“Alice... Things are bad again...”
I wonder how many blogs I am going to start with those words.
Let me start over.
“Don’t tell me it’s not worth trying for. You can’t tell me it’s not worth dying for... There’s nowhere unless you’re there.” – Bryan Adams, Everything I do, I do for you.
I am alone. I feel unloved and unwanted. I understand why he won’t come get me. But I think it’s unreasonable. I think it’s unfair that he won’t drive through. But there’s nothing I can do to change things. Four days until Tuesday seems like just four short little days to everyone else. To me it’s a lifetime. I want to say that I can’t wait that long, because it truly feels like I can NOT. But what else can I do, but wait?
Over the past few days I have thought a lot about leaving him. I do NOT want to. It’s the last thing I want. But is it working? Are things okay between us?
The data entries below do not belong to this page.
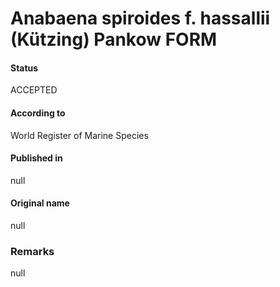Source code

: Anabaena spiroides f. hassallii (Kützing) Pankow FORM
=======

#### Status
ACCEPTED

#### According to
World Register of Marine Species

#### Published in
null

#### Original name
null

### Remarks
null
My honest feelings are that he’s become lazy and selfish since he moved to Brits. And I don’t feel his love anymore.
And another thing... He doesn’t listen anymore.
Kia is dead because someone refused to listen to me when I told them to get medical help. I almost died on Tuesday night because my father refused to listen to me when I told him I needed to get to an ER. Sorry if this is private, Trixy, but I warned her, too, about many guys that were going to hurt her and she refused to listen to me. In the end she got hurt.
And now, Hannah also refuses to listen to me. I keep telling him he NEEDS to relax, he NEEDS to see me and we NEED to be together AS SOON AS POSSIBLE. But he’s not listening. Things build up inside both of our hearts and those things need to be let out. The only way to let those things out is to be together. Is to release and relieve each other’s stresses and worries. We both NEED each other’s company but he’s not listening. When the shit hits the fan, it won’t be my fault.
I think I’m done. I’ve said what I wanted to say and that’s that. There is nothing I can do. The warnings have been issued. Whether they’ll be listened to, is not up to me.